# Aim of the exercise:
Below are entries; count the lines containing the string "content". The answer is that number alone.

# Information supplied:
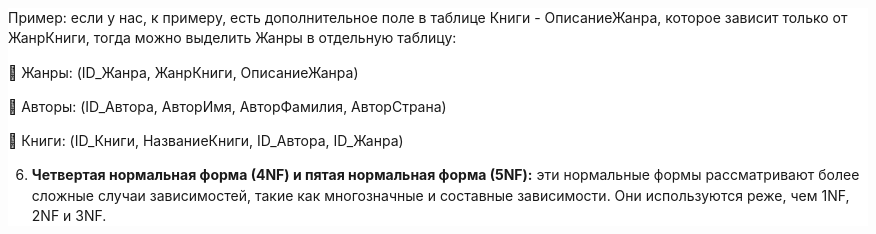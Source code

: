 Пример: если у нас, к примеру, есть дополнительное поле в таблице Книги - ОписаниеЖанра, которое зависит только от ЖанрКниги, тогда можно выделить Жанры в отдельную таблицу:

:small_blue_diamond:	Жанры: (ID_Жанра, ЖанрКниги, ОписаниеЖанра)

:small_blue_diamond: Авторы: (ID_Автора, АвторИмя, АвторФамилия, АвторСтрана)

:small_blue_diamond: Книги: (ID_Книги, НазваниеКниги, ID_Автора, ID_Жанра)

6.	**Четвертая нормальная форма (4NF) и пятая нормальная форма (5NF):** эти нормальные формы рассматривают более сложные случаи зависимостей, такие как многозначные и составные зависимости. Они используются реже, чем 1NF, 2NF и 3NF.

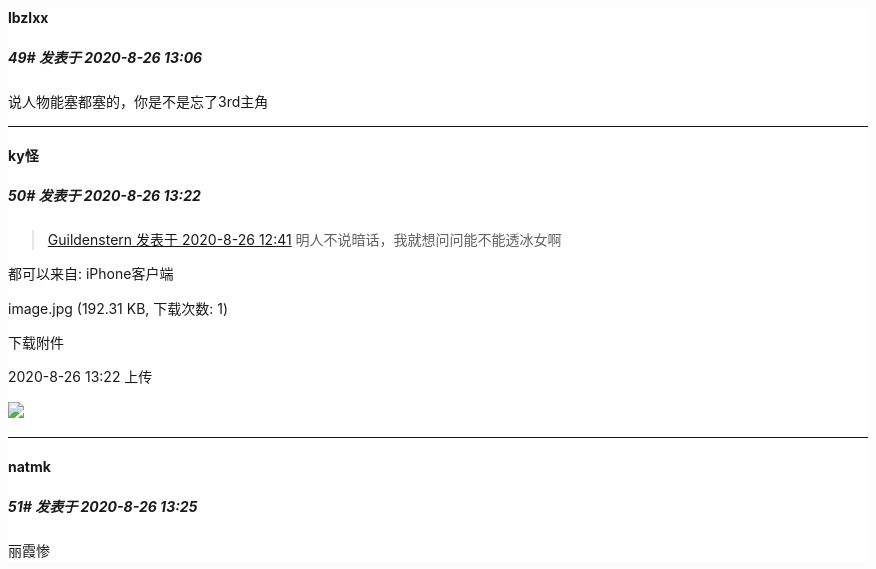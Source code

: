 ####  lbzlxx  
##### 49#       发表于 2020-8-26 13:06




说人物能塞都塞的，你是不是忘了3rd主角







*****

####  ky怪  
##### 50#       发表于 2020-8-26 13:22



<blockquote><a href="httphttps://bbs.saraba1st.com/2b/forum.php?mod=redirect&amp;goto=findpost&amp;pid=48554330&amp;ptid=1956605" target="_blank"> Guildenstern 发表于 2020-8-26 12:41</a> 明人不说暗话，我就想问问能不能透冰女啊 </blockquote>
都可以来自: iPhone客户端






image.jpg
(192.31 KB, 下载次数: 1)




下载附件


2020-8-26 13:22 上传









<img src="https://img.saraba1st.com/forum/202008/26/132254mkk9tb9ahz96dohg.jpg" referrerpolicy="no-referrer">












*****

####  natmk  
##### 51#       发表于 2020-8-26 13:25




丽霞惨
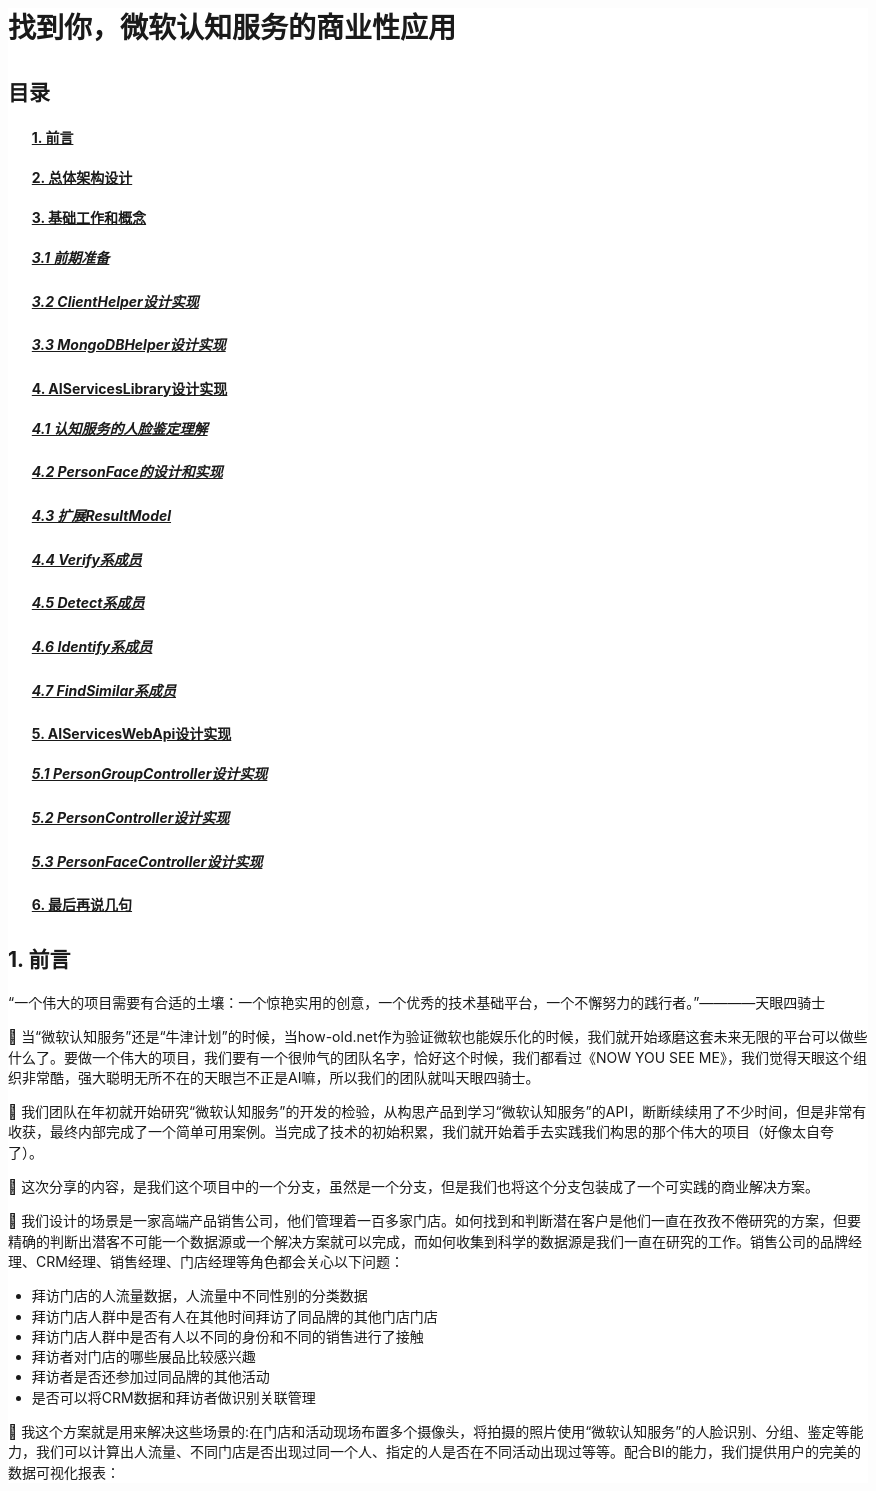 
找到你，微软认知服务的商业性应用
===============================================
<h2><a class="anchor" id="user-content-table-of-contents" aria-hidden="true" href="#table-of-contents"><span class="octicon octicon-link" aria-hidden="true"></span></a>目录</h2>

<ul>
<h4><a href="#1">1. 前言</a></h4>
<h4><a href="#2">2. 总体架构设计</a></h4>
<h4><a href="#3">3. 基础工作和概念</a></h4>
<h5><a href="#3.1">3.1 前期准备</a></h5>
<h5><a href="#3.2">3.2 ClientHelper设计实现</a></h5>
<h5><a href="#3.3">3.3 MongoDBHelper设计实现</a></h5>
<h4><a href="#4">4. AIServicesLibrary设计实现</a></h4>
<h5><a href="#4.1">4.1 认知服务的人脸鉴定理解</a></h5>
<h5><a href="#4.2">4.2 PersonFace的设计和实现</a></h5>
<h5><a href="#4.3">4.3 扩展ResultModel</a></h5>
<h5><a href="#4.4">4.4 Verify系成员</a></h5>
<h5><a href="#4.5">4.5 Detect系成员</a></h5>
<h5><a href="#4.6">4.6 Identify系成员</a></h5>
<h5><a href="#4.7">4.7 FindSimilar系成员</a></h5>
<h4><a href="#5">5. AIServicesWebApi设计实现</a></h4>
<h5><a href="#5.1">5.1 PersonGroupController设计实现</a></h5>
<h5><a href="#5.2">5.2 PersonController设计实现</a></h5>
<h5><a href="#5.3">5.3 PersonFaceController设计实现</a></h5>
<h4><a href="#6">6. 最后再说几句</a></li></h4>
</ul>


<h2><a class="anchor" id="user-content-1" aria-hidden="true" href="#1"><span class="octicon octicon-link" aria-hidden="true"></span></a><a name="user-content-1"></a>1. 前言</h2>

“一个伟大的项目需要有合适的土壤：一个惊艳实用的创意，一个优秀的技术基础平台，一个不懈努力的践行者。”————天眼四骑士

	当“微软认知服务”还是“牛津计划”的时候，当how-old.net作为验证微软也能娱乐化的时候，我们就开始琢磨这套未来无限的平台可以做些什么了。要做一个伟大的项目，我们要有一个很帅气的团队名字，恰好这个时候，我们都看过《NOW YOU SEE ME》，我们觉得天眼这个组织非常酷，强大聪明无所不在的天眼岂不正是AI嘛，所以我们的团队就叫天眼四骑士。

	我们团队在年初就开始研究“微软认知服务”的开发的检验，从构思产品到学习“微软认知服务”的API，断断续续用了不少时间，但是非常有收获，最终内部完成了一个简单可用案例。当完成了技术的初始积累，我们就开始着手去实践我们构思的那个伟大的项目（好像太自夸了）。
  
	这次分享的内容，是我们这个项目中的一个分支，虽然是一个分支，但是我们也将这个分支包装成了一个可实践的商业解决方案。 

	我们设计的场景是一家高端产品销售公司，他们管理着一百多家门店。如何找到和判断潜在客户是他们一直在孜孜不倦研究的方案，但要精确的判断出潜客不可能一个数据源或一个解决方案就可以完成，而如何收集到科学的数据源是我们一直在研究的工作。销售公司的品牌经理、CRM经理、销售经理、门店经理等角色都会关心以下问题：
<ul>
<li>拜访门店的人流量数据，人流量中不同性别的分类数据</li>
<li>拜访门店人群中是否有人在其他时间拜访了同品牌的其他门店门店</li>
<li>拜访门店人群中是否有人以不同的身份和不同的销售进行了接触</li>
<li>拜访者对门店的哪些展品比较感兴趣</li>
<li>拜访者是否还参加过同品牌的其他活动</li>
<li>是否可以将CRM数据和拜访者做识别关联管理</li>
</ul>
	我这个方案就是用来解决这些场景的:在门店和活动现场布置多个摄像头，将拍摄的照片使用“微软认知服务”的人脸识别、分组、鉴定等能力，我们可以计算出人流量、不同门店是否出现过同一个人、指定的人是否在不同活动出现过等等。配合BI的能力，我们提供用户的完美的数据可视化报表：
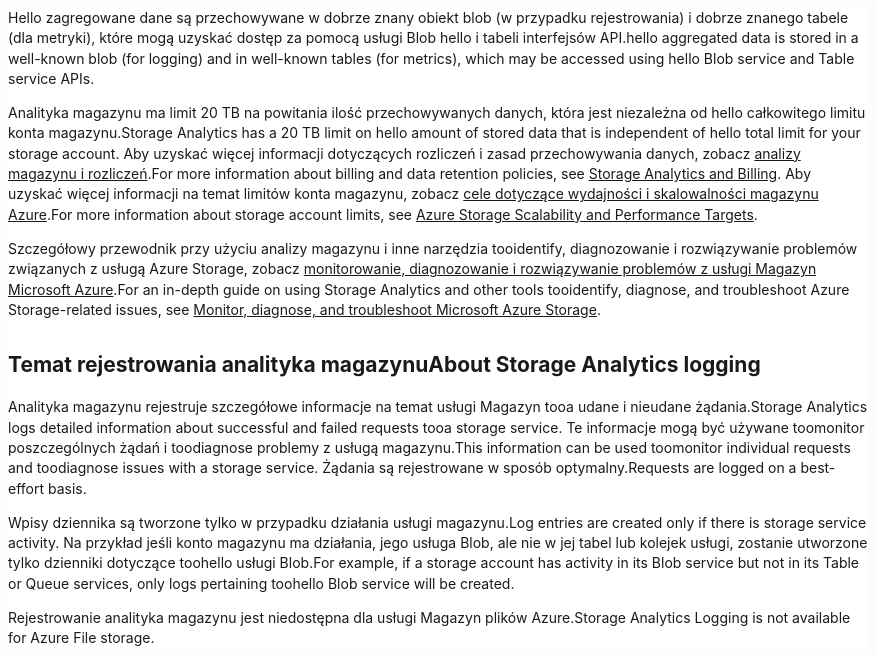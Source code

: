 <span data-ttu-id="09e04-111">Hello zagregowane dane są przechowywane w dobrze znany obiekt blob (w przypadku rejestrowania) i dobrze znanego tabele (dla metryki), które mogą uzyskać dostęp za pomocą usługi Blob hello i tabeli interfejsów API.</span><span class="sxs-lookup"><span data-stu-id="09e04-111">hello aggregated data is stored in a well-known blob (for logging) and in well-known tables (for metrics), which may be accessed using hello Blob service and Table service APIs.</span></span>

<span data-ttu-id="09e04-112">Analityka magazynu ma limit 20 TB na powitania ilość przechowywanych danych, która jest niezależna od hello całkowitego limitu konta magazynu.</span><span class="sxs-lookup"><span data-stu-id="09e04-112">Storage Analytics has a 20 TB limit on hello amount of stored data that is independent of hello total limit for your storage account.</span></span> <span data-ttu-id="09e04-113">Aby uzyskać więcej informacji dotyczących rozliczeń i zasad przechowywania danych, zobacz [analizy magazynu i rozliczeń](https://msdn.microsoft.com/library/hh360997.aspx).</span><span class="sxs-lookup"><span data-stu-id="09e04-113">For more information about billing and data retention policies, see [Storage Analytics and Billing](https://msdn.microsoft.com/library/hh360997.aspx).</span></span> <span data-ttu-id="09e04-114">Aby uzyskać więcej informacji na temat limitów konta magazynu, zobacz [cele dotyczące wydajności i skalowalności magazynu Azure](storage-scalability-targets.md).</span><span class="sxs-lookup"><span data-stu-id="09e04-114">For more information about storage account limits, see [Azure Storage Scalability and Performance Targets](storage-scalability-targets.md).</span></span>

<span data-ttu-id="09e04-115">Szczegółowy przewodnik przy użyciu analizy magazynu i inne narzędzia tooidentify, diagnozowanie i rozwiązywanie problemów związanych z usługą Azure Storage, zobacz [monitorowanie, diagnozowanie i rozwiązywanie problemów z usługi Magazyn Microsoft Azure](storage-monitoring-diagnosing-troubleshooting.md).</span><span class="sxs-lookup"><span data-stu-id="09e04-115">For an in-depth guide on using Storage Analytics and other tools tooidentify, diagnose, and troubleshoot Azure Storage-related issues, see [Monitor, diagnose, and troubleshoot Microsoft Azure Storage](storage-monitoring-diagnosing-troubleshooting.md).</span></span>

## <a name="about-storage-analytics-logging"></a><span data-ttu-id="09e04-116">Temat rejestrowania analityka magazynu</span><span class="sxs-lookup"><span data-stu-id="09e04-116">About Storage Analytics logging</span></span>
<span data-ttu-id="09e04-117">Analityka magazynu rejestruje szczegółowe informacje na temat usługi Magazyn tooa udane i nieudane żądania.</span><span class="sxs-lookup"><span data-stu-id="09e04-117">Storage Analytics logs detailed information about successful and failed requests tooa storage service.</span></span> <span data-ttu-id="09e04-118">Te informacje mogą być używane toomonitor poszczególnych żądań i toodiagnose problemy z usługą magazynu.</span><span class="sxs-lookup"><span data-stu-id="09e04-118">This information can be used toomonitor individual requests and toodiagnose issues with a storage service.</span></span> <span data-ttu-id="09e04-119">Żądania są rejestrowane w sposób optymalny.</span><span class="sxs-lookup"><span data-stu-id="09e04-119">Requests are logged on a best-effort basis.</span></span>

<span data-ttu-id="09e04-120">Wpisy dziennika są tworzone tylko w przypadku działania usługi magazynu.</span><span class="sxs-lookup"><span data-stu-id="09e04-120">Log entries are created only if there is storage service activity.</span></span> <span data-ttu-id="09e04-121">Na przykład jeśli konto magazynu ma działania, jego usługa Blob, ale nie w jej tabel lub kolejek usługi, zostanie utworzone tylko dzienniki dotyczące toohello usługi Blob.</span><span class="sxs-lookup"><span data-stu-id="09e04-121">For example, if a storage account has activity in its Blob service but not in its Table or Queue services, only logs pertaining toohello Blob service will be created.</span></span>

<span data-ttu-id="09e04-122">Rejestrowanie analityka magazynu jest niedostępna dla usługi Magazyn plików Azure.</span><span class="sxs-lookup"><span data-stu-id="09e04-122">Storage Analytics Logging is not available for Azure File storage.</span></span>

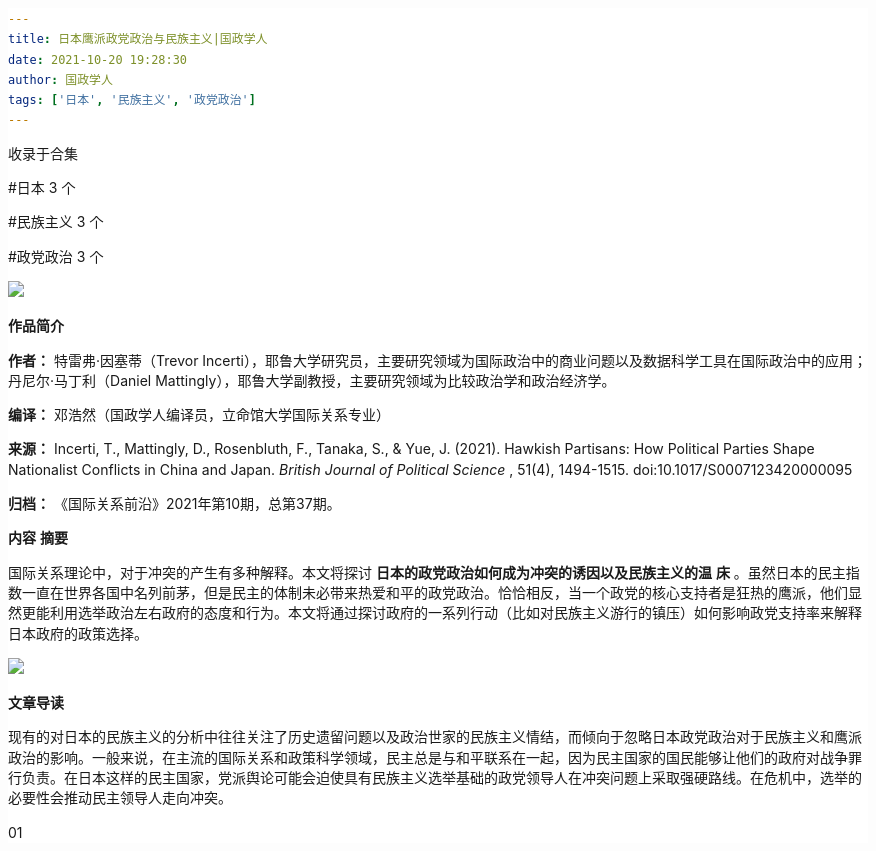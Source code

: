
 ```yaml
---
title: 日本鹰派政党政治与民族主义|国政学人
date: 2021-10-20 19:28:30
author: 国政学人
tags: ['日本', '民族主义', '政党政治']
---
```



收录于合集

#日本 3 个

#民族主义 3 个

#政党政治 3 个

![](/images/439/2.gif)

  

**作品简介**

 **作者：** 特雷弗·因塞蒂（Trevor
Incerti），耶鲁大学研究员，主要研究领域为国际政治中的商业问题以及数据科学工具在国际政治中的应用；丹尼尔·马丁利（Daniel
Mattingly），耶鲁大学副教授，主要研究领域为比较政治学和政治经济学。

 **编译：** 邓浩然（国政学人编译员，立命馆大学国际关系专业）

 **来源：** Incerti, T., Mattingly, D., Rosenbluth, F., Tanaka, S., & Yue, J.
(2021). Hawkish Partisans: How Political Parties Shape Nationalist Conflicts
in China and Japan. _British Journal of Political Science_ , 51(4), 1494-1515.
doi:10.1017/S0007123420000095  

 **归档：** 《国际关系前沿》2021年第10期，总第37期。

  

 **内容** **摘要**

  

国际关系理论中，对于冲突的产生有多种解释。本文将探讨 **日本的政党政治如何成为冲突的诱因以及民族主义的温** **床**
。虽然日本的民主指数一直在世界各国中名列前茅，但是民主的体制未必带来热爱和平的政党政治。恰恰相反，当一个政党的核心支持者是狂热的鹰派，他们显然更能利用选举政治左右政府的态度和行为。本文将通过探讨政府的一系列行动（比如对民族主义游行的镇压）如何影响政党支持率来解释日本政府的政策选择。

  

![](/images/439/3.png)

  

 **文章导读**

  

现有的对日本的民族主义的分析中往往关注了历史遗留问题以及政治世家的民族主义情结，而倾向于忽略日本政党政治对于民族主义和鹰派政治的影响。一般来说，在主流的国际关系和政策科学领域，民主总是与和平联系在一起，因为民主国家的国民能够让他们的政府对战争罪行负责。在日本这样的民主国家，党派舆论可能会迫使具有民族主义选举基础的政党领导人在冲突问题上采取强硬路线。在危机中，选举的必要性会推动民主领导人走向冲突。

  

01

# Reply to the task:
2